_What to do_
Restrict the output to the lines below starting at the one that contains "- refuse to" and ending at the one that contains "- make the CNI", and restate them word for word, both ends included.
Input data Block Start
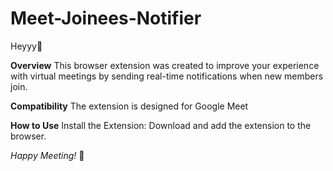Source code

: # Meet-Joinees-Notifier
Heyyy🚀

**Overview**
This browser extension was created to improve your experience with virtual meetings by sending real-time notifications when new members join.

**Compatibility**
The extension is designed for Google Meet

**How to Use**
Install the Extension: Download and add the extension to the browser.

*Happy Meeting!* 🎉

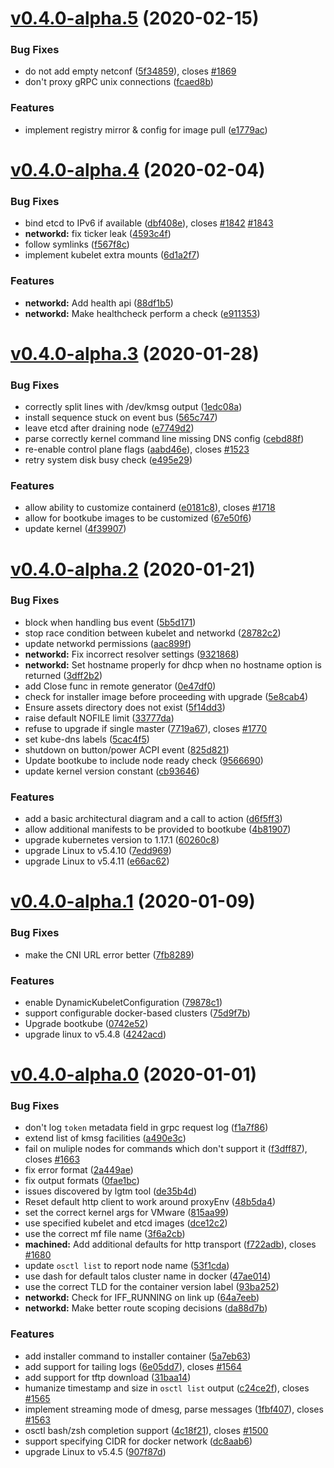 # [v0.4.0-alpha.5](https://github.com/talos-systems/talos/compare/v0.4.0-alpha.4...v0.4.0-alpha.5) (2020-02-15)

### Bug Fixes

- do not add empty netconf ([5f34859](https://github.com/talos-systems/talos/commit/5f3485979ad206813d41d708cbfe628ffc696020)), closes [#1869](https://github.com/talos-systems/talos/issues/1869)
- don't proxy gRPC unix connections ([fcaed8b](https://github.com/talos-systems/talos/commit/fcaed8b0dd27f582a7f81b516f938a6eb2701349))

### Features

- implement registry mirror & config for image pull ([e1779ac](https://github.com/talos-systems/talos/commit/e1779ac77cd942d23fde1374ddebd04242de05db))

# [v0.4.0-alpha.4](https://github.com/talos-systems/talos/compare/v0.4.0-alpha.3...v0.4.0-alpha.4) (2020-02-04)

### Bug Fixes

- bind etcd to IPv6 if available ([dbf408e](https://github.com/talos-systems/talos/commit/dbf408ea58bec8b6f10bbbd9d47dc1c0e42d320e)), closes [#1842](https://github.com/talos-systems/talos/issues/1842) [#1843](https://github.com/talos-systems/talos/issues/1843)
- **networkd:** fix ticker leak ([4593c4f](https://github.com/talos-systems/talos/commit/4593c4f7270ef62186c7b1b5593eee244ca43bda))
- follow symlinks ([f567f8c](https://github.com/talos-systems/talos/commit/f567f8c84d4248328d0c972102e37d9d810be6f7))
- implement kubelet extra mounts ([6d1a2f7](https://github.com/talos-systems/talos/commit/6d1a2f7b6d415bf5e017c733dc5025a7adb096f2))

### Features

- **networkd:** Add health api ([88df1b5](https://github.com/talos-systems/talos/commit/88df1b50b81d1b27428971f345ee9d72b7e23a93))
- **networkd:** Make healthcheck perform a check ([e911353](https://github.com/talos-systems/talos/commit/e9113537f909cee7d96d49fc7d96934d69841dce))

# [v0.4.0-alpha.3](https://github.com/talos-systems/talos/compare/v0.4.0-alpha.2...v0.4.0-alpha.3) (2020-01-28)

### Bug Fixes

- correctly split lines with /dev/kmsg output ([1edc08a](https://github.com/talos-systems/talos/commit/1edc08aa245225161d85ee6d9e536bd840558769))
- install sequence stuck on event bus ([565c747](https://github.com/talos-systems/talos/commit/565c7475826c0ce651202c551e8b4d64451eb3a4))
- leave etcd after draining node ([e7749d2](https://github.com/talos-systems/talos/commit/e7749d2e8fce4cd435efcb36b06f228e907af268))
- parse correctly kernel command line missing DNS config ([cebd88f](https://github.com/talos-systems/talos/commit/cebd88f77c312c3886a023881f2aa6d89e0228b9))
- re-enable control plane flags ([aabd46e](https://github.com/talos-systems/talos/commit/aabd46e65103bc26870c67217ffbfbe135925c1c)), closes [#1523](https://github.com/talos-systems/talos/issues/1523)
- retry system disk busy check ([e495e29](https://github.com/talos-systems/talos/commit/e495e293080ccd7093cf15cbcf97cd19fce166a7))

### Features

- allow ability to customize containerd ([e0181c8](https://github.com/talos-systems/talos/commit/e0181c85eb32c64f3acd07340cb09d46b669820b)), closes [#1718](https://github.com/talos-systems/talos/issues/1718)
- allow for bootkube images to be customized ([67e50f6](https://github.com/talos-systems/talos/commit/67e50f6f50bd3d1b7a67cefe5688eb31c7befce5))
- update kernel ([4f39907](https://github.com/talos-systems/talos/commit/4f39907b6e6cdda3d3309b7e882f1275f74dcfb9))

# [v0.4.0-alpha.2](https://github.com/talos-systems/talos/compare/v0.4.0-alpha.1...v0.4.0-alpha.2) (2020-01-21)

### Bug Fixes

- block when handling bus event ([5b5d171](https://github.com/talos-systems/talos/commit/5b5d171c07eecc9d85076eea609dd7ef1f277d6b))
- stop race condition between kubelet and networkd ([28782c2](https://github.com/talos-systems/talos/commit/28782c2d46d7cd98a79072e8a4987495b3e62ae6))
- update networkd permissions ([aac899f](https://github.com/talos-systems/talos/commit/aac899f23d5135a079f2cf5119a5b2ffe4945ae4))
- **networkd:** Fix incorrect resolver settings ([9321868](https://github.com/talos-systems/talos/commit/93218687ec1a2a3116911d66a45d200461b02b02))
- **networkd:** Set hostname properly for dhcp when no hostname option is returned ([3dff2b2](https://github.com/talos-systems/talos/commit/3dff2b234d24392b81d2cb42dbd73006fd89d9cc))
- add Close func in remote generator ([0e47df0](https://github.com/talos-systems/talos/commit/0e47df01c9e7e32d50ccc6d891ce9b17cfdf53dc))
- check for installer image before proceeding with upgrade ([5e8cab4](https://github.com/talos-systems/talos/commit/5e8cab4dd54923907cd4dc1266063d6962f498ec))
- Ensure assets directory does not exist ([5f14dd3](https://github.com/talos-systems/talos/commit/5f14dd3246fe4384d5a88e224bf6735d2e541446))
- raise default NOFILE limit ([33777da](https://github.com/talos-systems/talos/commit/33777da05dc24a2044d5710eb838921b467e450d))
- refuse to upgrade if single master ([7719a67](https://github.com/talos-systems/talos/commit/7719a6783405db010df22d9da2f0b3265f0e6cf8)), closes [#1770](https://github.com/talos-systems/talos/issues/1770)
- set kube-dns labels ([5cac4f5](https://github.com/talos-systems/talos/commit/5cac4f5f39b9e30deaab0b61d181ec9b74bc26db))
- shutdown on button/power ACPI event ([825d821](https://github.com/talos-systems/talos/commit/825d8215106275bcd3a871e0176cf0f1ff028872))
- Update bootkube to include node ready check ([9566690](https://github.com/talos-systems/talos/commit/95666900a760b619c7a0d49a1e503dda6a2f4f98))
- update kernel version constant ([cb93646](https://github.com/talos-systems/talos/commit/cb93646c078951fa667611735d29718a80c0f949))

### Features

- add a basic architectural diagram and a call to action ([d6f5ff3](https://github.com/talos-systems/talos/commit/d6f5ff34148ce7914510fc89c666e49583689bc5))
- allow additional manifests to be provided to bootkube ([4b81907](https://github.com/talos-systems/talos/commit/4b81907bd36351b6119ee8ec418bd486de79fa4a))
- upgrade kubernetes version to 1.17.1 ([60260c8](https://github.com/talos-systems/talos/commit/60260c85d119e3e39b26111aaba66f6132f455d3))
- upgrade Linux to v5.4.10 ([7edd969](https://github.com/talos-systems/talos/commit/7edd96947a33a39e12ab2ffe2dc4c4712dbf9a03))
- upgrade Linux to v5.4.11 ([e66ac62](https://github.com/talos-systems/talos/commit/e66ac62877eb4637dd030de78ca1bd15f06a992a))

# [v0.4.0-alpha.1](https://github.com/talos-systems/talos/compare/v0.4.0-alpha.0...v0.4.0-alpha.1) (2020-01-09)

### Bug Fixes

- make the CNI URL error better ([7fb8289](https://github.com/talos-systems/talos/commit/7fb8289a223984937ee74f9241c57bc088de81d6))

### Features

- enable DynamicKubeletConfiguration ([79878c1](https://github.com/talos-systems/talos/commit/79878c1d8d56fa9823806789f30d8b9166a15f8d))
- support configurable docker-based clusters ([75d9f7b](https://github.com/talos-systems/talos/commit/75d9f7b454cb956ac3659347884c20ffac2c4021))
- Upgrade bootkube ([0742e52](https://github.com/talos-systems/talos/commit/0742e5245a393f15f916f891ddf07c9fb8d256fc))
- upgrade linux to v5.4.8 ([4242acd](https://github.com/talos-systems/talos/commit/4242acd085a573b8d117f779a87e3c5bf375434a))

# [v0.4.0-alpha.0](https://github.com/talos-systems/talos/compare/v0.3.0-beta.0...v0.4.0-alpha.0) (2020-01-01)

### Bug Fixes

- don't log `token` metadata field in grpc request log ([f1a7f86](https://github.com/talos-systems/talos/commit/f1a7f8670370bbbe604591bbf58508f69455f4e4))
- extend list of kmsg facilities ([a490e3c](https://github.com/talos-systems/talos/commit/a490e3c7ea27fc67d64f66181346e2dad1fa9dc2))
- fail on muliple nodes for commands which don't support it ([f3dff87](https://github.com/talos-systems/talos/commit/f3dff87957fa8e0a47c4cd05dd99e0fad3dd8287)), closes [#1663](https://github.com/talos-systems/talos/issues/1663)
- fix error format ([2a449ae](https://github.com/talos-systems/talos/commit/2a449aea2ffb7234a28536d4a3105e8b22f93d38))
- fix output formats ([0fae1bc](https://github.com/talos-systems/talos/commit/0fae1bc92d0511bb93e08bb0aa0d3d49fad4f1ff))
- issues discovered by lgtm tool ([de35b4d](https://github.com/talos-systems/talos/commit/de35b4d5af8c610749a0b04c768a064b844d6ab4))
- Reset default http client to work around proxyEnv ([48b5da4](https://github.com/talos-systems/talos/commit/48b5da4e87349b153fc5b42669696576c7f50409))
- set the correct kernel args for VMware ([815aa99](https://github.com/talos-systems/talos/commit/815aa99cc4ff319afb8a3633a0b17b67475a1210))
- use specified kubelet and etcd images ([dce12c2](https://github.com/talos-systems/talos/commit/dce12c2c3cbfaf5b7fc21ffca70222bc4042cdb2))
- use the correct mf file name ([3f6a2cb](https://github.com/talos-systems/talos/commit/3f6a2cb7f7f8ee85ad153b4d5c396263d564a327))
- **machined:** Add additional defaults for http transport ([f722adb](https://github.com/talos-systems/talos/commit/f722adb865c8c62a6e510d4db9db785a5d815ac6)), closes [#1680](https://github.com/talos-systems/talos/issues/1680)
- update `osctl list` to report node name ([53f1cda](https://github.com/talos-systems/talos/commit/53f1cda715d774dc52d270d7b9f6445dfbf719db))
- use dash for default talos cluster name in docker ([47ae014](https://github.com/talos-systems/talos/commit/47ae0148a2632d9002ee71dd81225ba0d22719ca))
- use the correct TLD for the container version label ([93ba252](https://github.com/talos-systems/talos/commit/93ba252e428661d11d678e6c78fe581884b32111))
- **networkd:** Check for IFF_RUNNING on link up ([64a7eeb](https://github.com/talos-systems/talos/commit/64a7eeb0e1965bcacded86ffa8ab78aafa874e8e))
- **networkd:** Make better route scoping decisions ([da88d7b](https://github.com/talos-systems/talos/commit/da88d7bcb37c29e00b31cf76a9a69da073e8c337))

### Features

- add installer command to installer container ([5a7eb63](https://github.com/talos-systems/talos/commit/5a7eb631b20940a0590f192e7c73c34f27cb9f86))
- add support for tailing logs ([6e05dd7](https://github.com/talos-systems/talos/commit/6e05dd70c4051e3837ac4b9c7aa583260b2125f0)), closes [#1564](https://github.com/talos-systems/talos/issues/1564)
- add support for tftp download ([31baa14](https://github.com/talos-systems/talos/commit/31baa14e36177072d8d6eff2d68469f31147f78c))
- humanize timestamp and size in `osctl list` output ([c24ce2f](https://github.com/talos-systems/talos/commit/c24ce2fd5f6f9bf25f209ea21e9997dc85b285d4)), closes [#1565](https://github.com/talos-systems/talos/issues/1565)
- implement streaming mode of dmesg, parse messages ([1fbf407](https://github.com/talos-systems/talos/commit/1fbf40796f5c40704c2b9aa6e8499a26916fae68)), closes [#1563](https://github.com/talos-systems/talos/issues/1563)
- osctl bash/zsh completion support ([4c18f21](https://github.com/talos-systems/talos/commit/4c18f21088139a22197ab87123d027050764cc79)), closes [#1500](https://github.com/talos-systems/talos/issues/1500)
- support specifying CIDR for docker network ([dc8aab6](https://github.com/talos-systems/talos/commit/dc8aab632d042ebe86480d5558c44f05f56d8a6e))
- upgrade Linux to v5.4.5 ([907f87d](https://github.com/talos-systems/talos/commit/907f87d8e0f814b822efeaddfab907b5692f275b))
Input data Block End
_Task output_
- refuse to upgrade if single master ([7719a67](https://github.com/talos-systems/talos/commit/7719a6783405db010df22d9da2f0b3265f0e6cf8)), closes [#1770](https://github.com/talos-systems/talos/issues/1770)
- set kube-dns labels ([5cac4f5](https://github.com/talos-systems/talos/commit/5cac4f5f39b9e30deaab0b61d181ec9b74bc26db))
- shutdown on button/power ACPI event ([825d821](https://github.com/talos-systems/talos/commit/825d8215106275bcd3a871e0176cf0f1ff028872))
- Update bootkube to include node ready check ([9566690](https://github.com/talos-systems/talos/commit/95666900a760b619c7a0d49a1e503dda6a2f4f98))
- update kernel version constant ([cb93646](https://github.com/talos-systems/talos/commit/cb93646c078951fa667611735d29718a80c0f949))

### Features

- add a basic architectural diagram and a call to action ([d6f5ff3](https://github.com/talos-systems/talos/commit/d6f5ff34148ce7914510fc89c666e49583689bc5))
- allow additional manifests to be provided to bootkube ([4b81907](https://github.com/talos-systems/talos/commit/4b81907bd36351b6119ee8ec418bd486de79fa4a))
- upgrade kubernetes version to 1.17.1 ([60260c8](https://github.com/talos-systems/talos/commit/60260c85d119e3e39b26111aaba66f6132f455d3))
- upgrade Linux to v5.4.10 ([7edd969](https://github.com/talos-systems/talos/commit/7edd96947a33a39e12ab2ffe2dc4c4712dbf9a03))
- upgrade Linux to v5.4.11 ([e66ac62](https://github.com/talos-systems/talos/commit/e66ac62877eb4637dd030de78ca1bd15f06a992a))

# [v0.4.0-alpha.1](https://github.com/talos-systems/talos/compare/v0.4.0-alpha.0...v0.4.0-alpha.1) (2020-01-09)

### Bug Fixes

- make the CNI URL error better ([7fb8289](https://github.com/talos-systems/talos/commit/7fb8289a223984937ee74f9241c57bc088de81d6))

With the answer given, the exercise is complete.